32. 10(3) cage (step 28a) = {235} (only remaining combination) -> R1C9 = 5, R2C8 + R3C7 = {23}, locked for N3 and D/ -> R8C2 = 1, R9C1 = 4, R7C3 = 8

33. Naked triple {123} in R3C137, locked for R3 -> R3C9 = 6, R1C7 = 1, R3C2 = 7, R4C3 = 6, R3C8 = 4, R2C9 = 7, R12C5 = [74], R4C6 = 7, R6C4 = 6, R6C7 = 7, R7C8 = 6, R9C6 = 2, R9C9 = 1, placed for D\

34. 7 in R5 only in 16(3) cage at R5C1 = {457} (only remaining combination), locked for R5 and N4 -> R5C8 = 2

and the rest is naked singles without using the diagonals.

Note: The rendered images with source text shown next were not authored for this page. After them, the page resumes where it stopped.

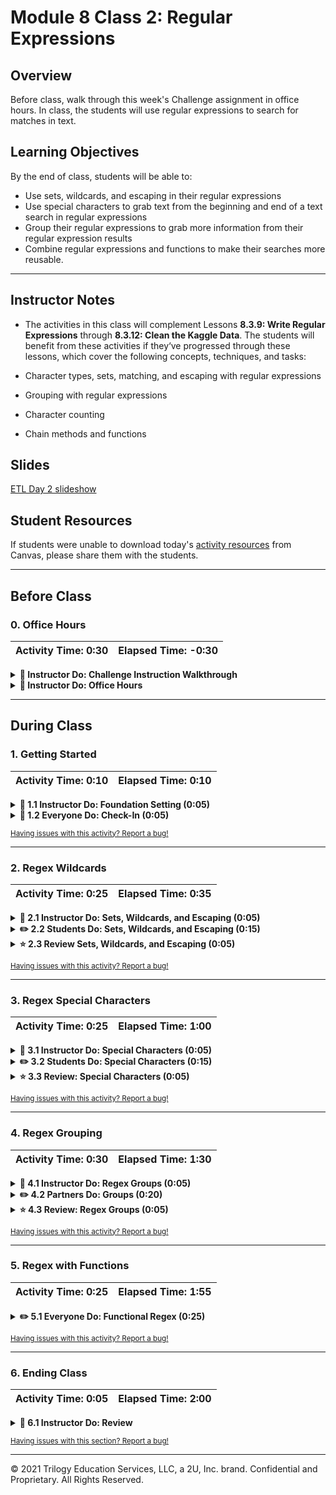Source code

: # Module 8 Class 2: Regular Expressions

## Overview

Before class, walk through this week's Challenge assignment in office hours. In class, the students will use regular expressions to search for matches in text.

## Learning Objectives

By the end of class, students will be able to:

* Use sets, wildcards, and escaping in their regular expressions
* Use special characters to grab text from the beginning and end of a text search in regular expressions
* Group their regular expressions to grab more information from their regular expression results
* Combine regular expressions and functions to make their searches more reusable.

- - -

## Instructor Notes

* The activities in this class will complement Lessons **8.3.9: Write Regular Expressions** through **8.3.12: Clean the Kaggle Data**.  The students will benefit from these activities if they‘ve progressed through these lessons, which cover the following concepts, techniques, and tasks:

 * Character types, sets, matching, and escaping with regular expressions
 * Grouping with regular expressions
 * Character counting
 * Chain methods and functions



## Slides

[ETL Day 2 slideshow](https://docs.google.com/presentation/d/16YT2jtS0Aa33-s9NZUDmaYVIxey9Lf1qa1kQTDS_X4w/edit?usp=sharing)

## Student Resources

If students were unable to download today's [activity resources](https://2u-data-curriculum-team.s3.amazonaws.com/data-viz-online-lesson-plans/08-Lessons/8-2-Student_Resources.zip) from Canvas, please share them with the students.

- - -

## Before Class

### 0. Office Hours

| Activity Time: 0:30       |  Elapsed Time:     -0:30  |
|---------------------------|---------------------------|

<details>
 <summary><strong>📣 Instructor Do: Challenge Instruction Walkthrough</strong></summary>

Let the students know that you’ll walk through the Challenge requirements and rubric during the first few minutes of Office Hours, while also providing helpful tips to ensure they know exactly what they need in order to be successful.

Open the Challenge in Canvas and go through the high-level instructions and requirements with your class. Be sure to check for understanding.

Scroll down to the Rubric in Canvas, go through the Mastery column with the class, and show how it maps back to the requirements for each deliverable. Be sure to check for understanding.

Review the following tips to ensure clarity on the Challenge:

For **Deliverable 1: Write an ETL Function to Read Three Data Files**, they will use their knowledge of Pandas DataFrames, functions, and reading in CSV files to load in three separate data files.

Go over the [Module 8 ETL function solution](../../../01-Assignments/08-ETL/Challenge_Solution/ETL_Deliverable1_ETL_function.ipynb) and compare it to the [ETL Challenge starter code](../../../01-Assignments/08-ETL/Resources/ETL_Deliverable1_starter_code.ipynb). Show the students the commented steps where they will be adding code to complete the challenge.


For **Deliverable 2: Extract and Transform the Wikipedia Data**, they will use their knowledge of Pandas, list comprehensions, lambda functions, try-except blocks, and regular expressions to extract, transform, and refactor the Wikipedia data so it can be merged with the Kaggle data.

Go over the [Module 8 ETL function solution](../../../01-Assignments/08-ETL/Challenge_Solution/ETL_Deliverable2_clean_wiki_movies.ipynb) and compare it to the [ETL Challenge starter code](../../../01-Assignments/08-ETL/Resources/ETL_Deliverable2_starter_code.ipynb). Show the students the commented steps where they will be adding code to complete the challenge.

For **Deliverable 3: Extract and Transform the Kaggle data**, the learners will be performing a process similar to what they did for Deliverable 2, only this time they’ll use the Kaggle data. After the cleaning process, they will merge the results from each deliverable to create the `movies_with_ratings_df` DataFrame.

For **Deliverable 4: Create the Movie Database**, the learners will be writing the final DataFrame from the previous two steps to a PostgreSQL database. They will refactor some of the code in previous steps to streamline the whole process.

Encourage your class to begin the Challenge as soon as possible, if they haven’t already, and to use the Learning Assistants channel and the remainder of Office Hours with their instructional team for help as they progress through their work. If they feel like they need context to understand documentation or instructions throughout the week, this is where they can get it.

Open the floor to discussion and be sure to answer any questions they may have about the Challenge requirements before moving onto other areas of interest.

</details>

<details>
 <summary><strong>📣  Instructor Do: Office Hours</strong></summary>

For the remaining time, remind the students that this is their time to ask questions and get assistance from their instructional staff as they’re learning new concepts and working on the Challenge assignment.

Expect that students may ask for assistance with the following:

* Challenge assignment
* Further review on a particular subject
* Debugging assistance
* Help with computer issues
* Guidance with a particular tool

</details>

- - -

## During Class

### 1. Getting Started

| Activity Time:       0:10 |  Elapsed Time:      0:10  |
|---------------------------|---------------------------|

<details>
 <summary><strong>📣 1.1 Instructor Do: Foundation Setting (0:05)</strong></summary>

* Welcome students to class.

* Direct students to post individual questions in the Zoom chat to be addressed by you and your TAs at the end of class.

* Open the slideshow and use slides 1-6 to walk through the foundation setting with your class.

* **This Week - ETL:** Talk through the key skills that students will learn this week, and let them know that they are continuing to build on their data-engineering skills.

* **Today's Objectives:** Now, outline the concepts covered in today's lesson. Remind students that they can find the relevant activity files in the “Getting Ready for Class” page in their course content.

</details>

<details>
 <summary><strong>🎉 1.2 Everyone Do: Check-In (0:05)</strong></summary>

* Ask the class the following questions and call on students for the answers:

   * **Q:** How are you feeling about your progress so far?

   * **A:** We are adding to our Python skill set. It's important to look back and see what we accomplished, and acknowledge that it's a lot! It’s also okay to feel overwhelmed as long as you don’t give up. The more you practice, the more comfortable you'll be coding.

   * **Q:** How comfortable do you feel with this topic?

   * **A:** Let's do "fist to five" together. If you are not feeling confident, hold up a fist (0). If you feel very confident, hold up an open hand (5).

</details>

<sub>[Having issues with this activity? Report a bug!](https://bit.ly/2XGYrLS)</sub>

- - -

### 2. Regex Wildcards

| Activity Time:       0:25 |  Elapsed Time:      0:35  |
|---------------------------|---------------------------|

<details>
 <summary><strong> 📣 2.1 Instructor Do: Sets, Wildcards, and Escaping (0:05)</strong></summary>

* Open [SetsWildcardsAndEscaping.ipynb](Activities/01-Ins_SetsWildcardsEscaping/Solved/SetsWildcardsAndEscaping.ipynb) in Jupyter Notebook and run through the code with the class.

 * Wildcards let us match any characters (letters, digits, whitespace, etc.). For example, the dot wildcard, `.`, allows us to match any character.

  ```python
  # find all lines of text that start with any character and then include 'ought' elsewhere in the line
  p = '.ought'
  sample_df[sample_df['text'].str.contains(p)]]
  ```

 * `\w` lets us match any letter, digit, or underscore.

 ```python
  # Use \w to find any letter, digit, or underscore followed by ought
  p = '\wought'
  sample_df[sample_df['text'].str.contains(p)]
 ```

 * If we want to match any character that isn't a letter, digit, or underscore, we use `\W`.

 ```python
  # find all lines of text with the strings 'bought', 'fought', and 'sought'
  p = '[bfs]ought'
  sample_df[sample_df['text'].str.contains(p)]]
 ```

 * We can also use square brackets when  we want to match certain characters. `[bfs]` will match any one of the following terms ending in -ought: `[bfs]ought` will match 'bought', 'fought', and 'sought'.

 * If we ever watch to match a certain character that also happens to be a regular expression, we use a delimiter to match the actual representation and not the regular expression. For example, when trying to match a period in a sentence, we would use `\.`.

* Send out the solution [SetsWildcardsAndEscaping.ipynb](Activities/01-Ins_SetsWildcardsEscaping/Solved/SetsWildcardsAndEscaping.ipynb) file for students to refer to later.

* Answer any questions before moving on to the student activity.

</details>

<details>
 <summary><strong> ✏️ 2.2 Students Do: Sets, Wildcards, and Escaping (0:15)</strong></summary>

* In this exercise, the students will use regular expression characters to find lines of text that meet specific criteria.

* Make sure the students can download the [instructions](Activities/02-Stu_SetsWildcardsEscaping/README.md), [starter code](Activities/02-Stu_SetsWildcardsEscaping/Unsolved/RegexSetsWildcardsEscaping_Unsolved.ipynb), and [data file](Activities/02-Stu_SetsWildcardsEscaping/Resources/alice.txt).

* Divide students into groups of 3 to 5. They should work on the solution by themselves but can reach out to others in their group for help.

* Let students know that they may be asked to share and walk through their work at the end of the activity.

</details>

<details>
 <summary><strong> ⭐ 2.3 Review Sets, Wildcards, and Escaping (0:05)</strong></summary>

* Once time is up, ask for volunteers to walk through their solution. Remind them that it is perfectly alright if they didn't finish the activity.

* To encourage participation, you can open the [starter code](Activities/02-Stu_SetsWildcardsEscaping/Unsolved/RegexSetsWildcardsEscaping_Unsolved.ipynb) and ask the students to help you write the code for the regex string.

* If there are no volunteers, open up [RegexSetsWildcardsEscaping.ipynb](Activities/02-Stu_SetsWildcardsEscaping/Solved/RegexSetsWildcardsEscaping.ipynb) in Jupyter Notebook and run through the code with the class line by line, making sure to hit upon the following points:

 * Character sets will match any of the characters inside the brackets. So, to match 'cat', 'hat', and 'eat', the bracket `[che]` should be used.

 * The period is a wildcard character that will match anything. To search for a period specifically, it needs to be escaped with a backslash.

 ```python
 # find all lines of text with a word that matches the form "w*ll"
 p = '\Ww.ll\W'
 alice_df[alice_df['text'].str.contains(p)]
 ```

* Send out the [RegexSetsWildcardsEscaping.ipynb](Activities/02-Stu_SetsWildcardsEscaping/Solved/RegexSetsWildcardsEscaping.ipynb) solution file for students to refer to later.

* Ask the class the following questions and call on students for answers:

 * **Q:** What change to the `[che]at\.' regular expression could be made to match 'cat', 'hat', and 'eat' anywhere in the text.

 * **A:** In order to find the text anywhere, we would drop the condition `\.`, which looks for a period.

 * **Q:** What can we do if we don't completely understand this?

 * **A:** We can refer to the lesson plan and reach out to the instructional team for help.

* Answer any questions before proceeding to the next activity.

</details>

<sub>[Having issues with this activity? Report a bug!](https://bit.ly/3ieNCda)</sub>

- - -

### 3. Regex Special Characters

| Activity Time:       0:25 |  Elapsed Time:      1:00  |
|---------------------------|---------------------------|

<details>
 <summary><strong> 📣 3.1 Instructor Do: Special Characters (0:05)</strong></summary>

* In regular expressions, there are special characters that allow more options when searching through text. Open [SpecialCharacters.ipynb](Activities/03-Ins_SpecialCharacters/Solved/SpecialCharacters.ipynb) in Jupyter notebook and go through the code with the class.

 * The questions mark, `?`, allows us to match either none or one of the preceding characters. For example, `heard?` will match both 'hear' and 'heard'.

   ```python
   # find all lines of text that contain hear or heard
   p = 'heard?'
   sherlock_df[sherlock_df['text'].str.contains(p)]
   ```

 * The asterisk, `*`, allows us to match either none, one, or more than one of the preceding characters. For example, `tell*` would match 'tel', 'tell', 'telll' and so on.

 ```python
 # find all lines of text that contain tell or tell
 p = 'tell*'
 sherlock_df[sherlock_df['text'].str.contains(p)]
 ```

 * The caret, `^`, lets us match lines that start with the preceding expression. For example, `^Watson` will match all lines that start with 'Watson'.

   ```python
   # find all lines of text that start with the string 'Watson'
   p = '^Watson'
   sherlock_df[sherlock_df['text'].str.contains(p)]
   ```

 * The dollar sign, `$`, lets us match lines that end with the preceding expressions. For example, `\.$` will match all lines that end with a period.

   ```python
   # find all lines of text that end with a period
   p = '\.$'
   sherlock_df[sherlock_df['text'].str.contains(p)]
   ```

 * The pipe, `|`, lets us put a conditional in our search to say match the term preceding it or the term after it.

 ```python
 # Use | to match lines that end with either a period or a question mark
 p = '\.$|\?$'
 sherlock_df[sherlock_df['text'].str.contains(p)]
 ```

* Send out the [SpecialCharacters.ipynb](Activities/03-Ins_SpecialCharacters/Solved/SpecialCharacters.ipynb) file for students to refer to later.

* Answer any questions before moving on to the student activity.

</details>

<details>
 <summary><strong> ✏️ 3.2 Students Do: Special Characters (0:15)</strong></summary>

* In this exercise, the students will use special characters to find lines of text that meet specific criteria.

* Make sure the students can download the [instructions](Activities/04-Stu_SpecialCharacters/README.md), [starter code](Activities/04-Stu_SpecialCharacters/Unsolved/SpecialCharacters_Unsolved.ipynb), and [data file](Activities/04-Stu_SpecialCharacters/Resources/alice.txt).

* Divide students into groups of 3 to 5. They should work on the solution by themselves but can reach out to others in their group for help.

* Let students know that they may be asked to share and walk through their work at the end of the activity.

</details>

<details>
 <summary><strong> ⭐ 3.3 Review: Special Characters (0:05)</strong></summary>

 * Once time is up, ask for volunteers to walk through their solution. Remind them that it is perfectly alright if they didn't finish the activity.

* To encourage participation, you can open the [starter code](Activities/04-Stu_SpecialCharacters/Unsolved/SpecialCharacters_Unsolved.ipynb) and ask the students to help you write the code for the regex string using special characters.

* If there are no volunteers, open up [SpecialCharacters.ipynb](Activities/04-Stu_SpecialCharacters/Solved/SpecialCharacters.ipynb) in Jupyter Notebook and run through the code with the class line by line, making sure to hit upon the following points.

 * The caret (`^`) is a zero-length match for the beginning of the string. Here, the string is an entire line of text, so the caret matches the beginning of the entire line.

 * Similarly, the dollar sign (`$`) matches the end of the entire line.

 * The pipe character (`|`) is used like a logical OR to match one expression or another.

</details>

<sub>[Having issues with this activity? Report a bug!](https://bit.ly/38Jrvsg)</sub>

- - -

### 4. Regex Grouping

| Activity Time:       0:30 |  Elapsed Time:      1:30  |
|---------------------------|---------------------------|

<details>
 <summary><strong> 📣 4.1 Instructor Do: Regex Groups (0:05)</strong></summary>

* For this next activity, students will learn about extracting information from matches by using regex groups.

* Let students know that we can further extract information from matches by using parentheses. Matches inside parentheses are considered a group.

* Open [Groups.ipynb](Activities/05-Ins_Groups/Solved/Groups.ipynb) in Jupyter Notebook and go over the code with the class.

 * `\s` allows us to match whitespace, and putting a number inside curly brackets allows us to match a specific number of occurrences.

 ```python
 # The \s lets us match any white space and {} lets us match exact ranges or characters
 # Here we find Holmes followed by a space then a 6 letter word then another space.
 p = 'Holmes\s\w{6}\s'
 sherlock_df[sherlock_df['text'].str.contains(p)]
 ```

 * We can set a range of occurrences of a character as well.

 ```python
 # Adding a second number to the {} lets us find a range
 # Here it matches all words of length 4 to 6
 p = 'Holmes\s\w{4,6}\s'
 sherlock_df[sherlock_df['text'].str.contains(p)]
 ```

 * To match all uses of the word 'Holmes' followed by any text that is 6 letters or longer, we would use the regex `'Holmes \s*\w{6,}`.

 * Say we now want to break this down further by counting the number of times each word after Holmes appears. We create two groups: the first group will match the first appearance of the word 'Holmes', and the second group will match zero or more space characters followed by any word of 6 or more characters.

 * Then, we display the groups by using the `extractall()` method.

 ```python
 # Create capture groups
 p = '(Holmes)(\s*\w{6,})'

 # Extract the groups
 holmes_df = sherlock_df['text'].str.extractall(p)
 holmes_df
 ```

 * We see from the resulting DataFrame that there are two groups. Selecting the second group and using the `value_counts()` method will allow us to display the amount of times each word was used.

 ```python
 # Grab the value counts for each word in the second capture group
 holmes_df[1].value_counts()
 ```

 * We can extract all wrod that start with 'z'. In order to pull all words that begin with either a lowercase or uppercase 'z', the parameter `flags=re.I` is passed in. This tells the regex to ignore the case when matching.

  ```python
  # extract all words that start with 'z' or 'Z'
  p = '\W(z\w*)\W'
  sherlock_df['text'].str.extractall(p, flags=re.I).dropna()
  ```

  * We can also tell our regex to not match a group with `(?:)`. The following regex will match the word 'Holmes' but not group it, but will group the following 6 letter or longer word after.

  ```python
  # Find all the words 6 letters or longer that come after "Holmes" in the text and count their frequency
  p = '(?:Holmes)(\s*\w{6,})'
  sherlock_df['text'].str.extractall(p, flags=re.I)[0].value_counts()
  ```

  * We can also not match certain things. The `(?!)` pattern is a negative look ahead, which says don't match whats follows. In `(?!.+ly)` it says to not match any character, `.`, of one or more, `+`, that ends with `ly`.

  ```python
  # Find all the words 6 letters or longer that don't end in "ly" that come after "Holmes"
  # in the text and count their frequency
  p = '(?:holmes)(?!.+ly)(\s*\w{6,})'
  sherlock_df['text'].str.extractall(p, flags=re.I)[0].value_counts()
  ```

* Answer any questions before moving on to the student activity.

</details>

<details>
 <summary><strong> ✏️ 4.2 Partners Do: Groups (0:20)</strong></summary>

* In this exercise, students will use capture groups to further refine regular expression matches.

* Make sure the students can download and open the [instructions](Activities/06-Stu_Groups/README.md), the [starter code](Activities/06-Stu_Groups/Unsolved/RegexGroups_Unsolved.ipynb), and the [data file](Activities/06-Stu_Groups/Resources/alice.txt).

* Go over the instructions with the students and answer any questions before breaking the students out in groups.

* Divide students into groups of 3 to 5. They should work on the solution by themselves but can reach out to others in their group for help.

* Let students know that they may be asked to share and walk through their work at the end of the activity.

</details>

<details>
 <summary><strong> ⭐ 4.3 Review: Regex Groups (0:05)</strong></summary>

* Once time is up, ask for volunteers to walk through their solution. Remind them that it is perfectly alright if they didn't finish the activity.

* To encourage participation, you can open the [starter code](Activities/06-Stu_Groups/Unsolved/RegexGroups_Unsolved.ipynb) and ask the students to help you write the code for regex groups.

* If there are no volunteers, open up [RegexGroups.ipynb](Activities/06-Stu_Groups/Solved/RegexGroups.ipynb) in Jupyter Notebook and run through the code with the class line by line, making sure to hit upon the following points.

 * The default group in regex is a “capture” group. For matching purposes, it doesn’t make a big difference, but when using regex for extracting substrings, only the substrings in capture groups get extracted.

 * Non-capture groups are used to find context for substrings to be extracted. For example, finding words that come after “Alice” requires a non-capturing group to look for “Alice”.

 * Negative lookahead groups are non-capturing groups that also help find the context for other substrings. For example, to find words that come after “Alice” that are not adverbs (words ending in “ly”), we need to add a negative lookahead group that looks ahead of “Alice” and negates the match if it finds a word ending in “ly”.

 * Answer any questions students might have.

</details>

<sub>[Having issues with this activity? Report a bug!](https://bit.ly/2KguLC7)</sub>

- - -

### 5. Regex with Functions

| Activity Time:       0:25 |  Elapsed Time:      1:55  |
|---------------------------|---------------------------|

<details>
 <summary><strong> ✏️ 5.1 Everyone Do: Functional Regex (0:25)</strong></summary>

* In this exercise, students will combine what they have learned about regular expressions and functions to allow them to reuse the search across two different text files.

* Make sure students can download and open the [instructions](Activities/07-Evr_FunctionalRegex/README.md), the [starter code](Activities/07-Evr_FunctionalRegex/Unsolved/Functional_Regex.ipynb), [alice text file](Activities/07-Evr_FunctionalRegex/Resources/alice.txt) and [sherlock text file](Activities/07-Evr_FunctionalRegex/Resources/sherlock.txt).

* Go over the instructions with the students, then let the students work on their solution for 5 to 7 minutes.

* When time is up, open the [starter code](Activities/07-Evr_FunctionalRegex/Unsolved/Functional_Regex.ipynb) file and ask students to help you write.

* If there are no volunteers, open up the [solved file](Activities/07-Evr_FunctionalRegex/Solved/Functional_regex.ipynb) and go over the solution with the class, answering whatever questions students may have.

* Key points to cover during this discussion:

 * The first function needs to work on different text files, so one argument for that is passed in.

 * The second function loads the file into a DataFrame and uses the regex expression `\?$` to find lines that end with a question mark.

 * A length of the results is returned.

 ```python
 # Create a function to find how many questions are asked in a text
 def question_count(text_file):
    # Load text file into a DataFrame
    text_df = pd.read_csv(text_file, sep='\n', header=None)
    text_df.columns = ['text']

    # Create regex to find lines that end in a ?
    p = '\?$'
    question_df = text_df[text_df['text'].str.contains(p)]

    return len(question_df)
 ```

 * The second function takes in two arguments, one for the text file and another for the character to search.

 * We load in the file and create a regex string to search for that character.

 * We extract the groups and return the value counts.

 ```python
 def word_count(text_file, character):

    # Load text file into a DataFrame
    text_df = pd.read_csv(text_file, sep='\n', header=None)
    text_df.columns = ['text']

    # Create regex string for the character
    p = '('+ character + ')' + '(\s*\w{6,})'

    # Group the character and the words
    word_groups_df = text_df['text'].str.extractall(p)

    # Return
    return word_groups_df[1].value_counts()
 ```

* Send out the [solution](Activities/07-Evr_FunctionalRegex/Solved/Functional_regex.ipynb) for the students to refer to later.

* Answer any questions before ending class.

</details>

<sub>[Having issues with this activity? Report a bug!](https://bit.ly/38K1xVG)</sub>

- - -

### 6. Ending Class

| Activity Time:       0:05 |  Elapsed Time:      2:00  |
|---------------------------|---------------------------|

<details>
 <summary><strong>📣  6.1 Instructor Do: Review </strong></summary>

* Before ending class, review the skills that were covered today and mention where in the module these skills are used.
 * Using regular expressions with sets, wildcards, and escaping was covered in **Lesson 8.3.9**.
 * Using regular expressions with special characters was covered in **Lesson 8.3.9**.
 * Using regular expressions with grouping was covered in **Lesson 8.3.9**.
 * Combining the use of regular expressions and functions was covered in **Lesson 8.3.10**.

* Answer any questions the students may have.

</details>

<sub>[Having issues with this section? Report a bug!](https://bit.ly/2XJDjnS)</sub>

- - -

© 2021 Trilogy Education Services, LLC, a 2U, Inc. brand.  Confidential and Proprietary.  All Rights Reserved.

From the position after step 19.

I looked at it and my way of expressing it was
9 in N5 only in R5C5 + R6C4
R5C5 = 9, placed for D\ => no 9 in R8C8 + R9C9
R6C4 = 9 => no 9 in R6C7 => 9 in 22(3) cage at R6C7 must be in N9, locked for N9 => no 9 in R8C8 + R9C9
R5C5 = 9 (hidden single on D\)

I prefer this to my contradiction move. I’d been too focussed on forcing chains based on the 9s in R3C456 that I never thought of looking for a forcing chain based on the 9s in N5.